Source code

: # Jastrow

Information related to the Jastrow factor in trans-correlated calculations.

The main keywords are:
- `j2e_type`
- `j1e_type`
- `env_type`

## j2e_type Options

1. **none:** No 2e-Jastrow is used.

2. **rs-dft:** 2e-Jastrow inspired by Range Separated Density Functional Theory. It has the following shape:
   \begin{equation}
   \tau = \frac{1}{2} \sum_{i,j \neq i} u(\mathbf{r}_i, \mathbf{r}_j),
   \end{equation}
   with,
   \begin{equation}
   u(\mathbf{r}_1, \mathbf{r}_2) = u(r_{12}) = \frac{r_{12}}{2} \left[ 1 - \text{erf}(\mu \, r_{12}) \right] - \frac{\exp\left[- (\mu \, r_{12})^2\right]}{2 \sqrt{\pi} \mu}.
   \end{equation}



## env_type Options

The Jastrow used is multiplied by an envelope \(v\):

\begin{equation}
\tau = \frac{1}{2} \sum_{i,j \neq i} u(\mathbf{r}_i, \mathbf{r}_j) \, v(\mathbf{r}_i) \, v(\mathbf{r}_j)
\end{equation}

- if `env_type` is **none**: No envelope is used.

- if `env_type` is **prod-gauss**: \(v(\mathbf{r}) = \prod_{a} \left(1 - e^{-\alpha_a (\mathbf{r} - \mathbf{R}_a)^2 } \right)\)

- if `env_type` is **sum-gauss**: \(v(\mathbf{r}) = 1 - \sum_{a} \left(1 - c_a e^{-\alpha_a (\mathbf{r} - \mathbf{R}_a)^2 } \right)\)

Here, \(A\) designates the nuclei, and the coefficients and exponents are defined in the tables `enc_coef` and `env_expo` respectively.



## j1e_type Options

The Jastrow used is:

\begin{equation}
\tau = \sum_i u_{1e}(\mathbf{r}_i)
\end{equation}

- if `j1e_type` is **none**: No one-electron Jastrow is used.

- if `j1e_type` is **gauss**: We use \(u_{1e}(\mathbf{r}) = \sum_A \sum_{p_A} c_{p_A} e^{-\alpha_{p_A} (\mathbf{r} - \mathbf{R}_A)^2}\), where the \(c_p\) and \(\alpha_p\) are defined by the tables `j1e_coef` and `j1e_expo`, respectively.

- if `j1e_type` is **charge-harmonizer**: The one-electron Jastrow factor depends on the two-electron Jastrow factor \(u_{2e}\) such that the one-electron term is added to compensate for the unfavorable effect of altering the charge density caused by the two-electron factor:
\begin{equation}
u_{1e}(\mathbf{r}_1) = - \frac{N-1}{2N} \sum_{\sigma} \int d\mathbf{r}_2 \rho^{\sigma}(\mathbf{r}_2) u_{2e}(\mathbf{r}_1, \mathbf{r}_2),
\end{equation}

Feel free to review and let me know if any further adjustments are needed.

************

Reproduce only what lies between the start of the listing above and the end of the line containing "1. **none:** No 2e-Jastrow is used.", keeping every line exact.

WRITTEN RESPONSE =
Source code

: # Jastrow

Information related to the Jastrow factor in trans-correlated calculations.

The main keywords are:
- `j2e_type`
- `j1e_type`
- `env_type`

## j2e_type Options

1. **none:** No 2e-Jastrow is used.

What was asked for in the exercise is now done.